Your major, career interests, areas of interest outside your major, study abroad plans, and graduation timelines will help you determine the best way for you to use your AP credits. In general, you can use AP credits in subjects that are elective for your major (such as language) and for which you do not plan to pursue advanced study, either during or beyond your time at Cornell. In contrast, you may consider forfeiting AP credit and taking the introductory course at Cornell if 1) the course is important for a potential major or career goal (e.g. biology or chemistry for students considering a pre-health track) or 2) you need to prepare for more advanced courses in the same topic area.

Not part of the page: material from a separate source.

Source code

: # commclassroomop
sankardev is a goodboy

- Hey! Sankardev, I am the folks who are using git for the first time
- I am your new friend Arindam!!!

Major specific guidelines/rules:

  1. AP Chemistry
    • Students must take at least 4 credits of introductory chemistry at Cornell; i.e., GPHS students who do not plan on taking CHEM 2080 may not use AP Chemistry credit to fulfill the CHEM 2070 requirement.
    • It is strongly recommended that NS or HBHS students take CHEM 2070 at Cornell—i.e. not use AP Chemistry credit to meet that requirement. 
  2. AP Biology
    • DNS majors may only use one AP Biology score of 5 to fulfill one of their introductory biology lectures (3 cr). Scores of 4 are not accepted.
    • Students with an AP Biology score of 5 are required to take BIOG 1500 and one lecture course. If students earn a B- or lower in those courses, we strongly recommend continuing with the second introductory biology lecture. A student who earns a B or higher and feels confident in second lecture’s subject matter can decide to discontinue with the sequence.
    • Students with an AP Biology score of 5 who decide to continue with a second introductory biology lecture will forfeit their AP Biology credits.

Other acceptable AP scores for CHE and CALS students may be found at the links below. Please note all Cornell students are limited to 15 credits from AP/pre‐college credits and In Absentia credits (credit taken at another institution after you’ve matriculated to Cornell) combined. 

AP policies for CHE students

AP policies for CALS students (pdf download)

If you have questions about AP credit, please contact your college's Admissions Office.

Students enroll in an FWS the same way they enroll in other courses!

Incoming Human Ecology students are required to complete two FWS by the end of their first year (one FWS per semester). CALS students must complete three communication courses over their whole time at Cornell (two written, one written or oral), and often enroll in FWS their first year to work toward this requirement. 

Freshmen are required to take PE (1 cr) each term of freshman year. The Credit will not be counted toward full-time status or 120 graduation credits. Physical Education registration will take place on-line. Please call the Physical Education office at 607-255-4286 for questions.

For more information, check the Physical Education page.

If you have any questions about how to choose your fall semester courses, we encourage you to reach out to your College advisors in either Human Ecology Advising and Counseling or CALS Student Services. If you have questions about enrollment in NS courses (e.g. NS 1150, 1160, or 1600) or you aren’t sure where to direct a question, feel free to contact us at aadns@cornell.edu.

Welcome to the Division of Nutritional Sciences, and we look forward to greeting you at the start of the semester!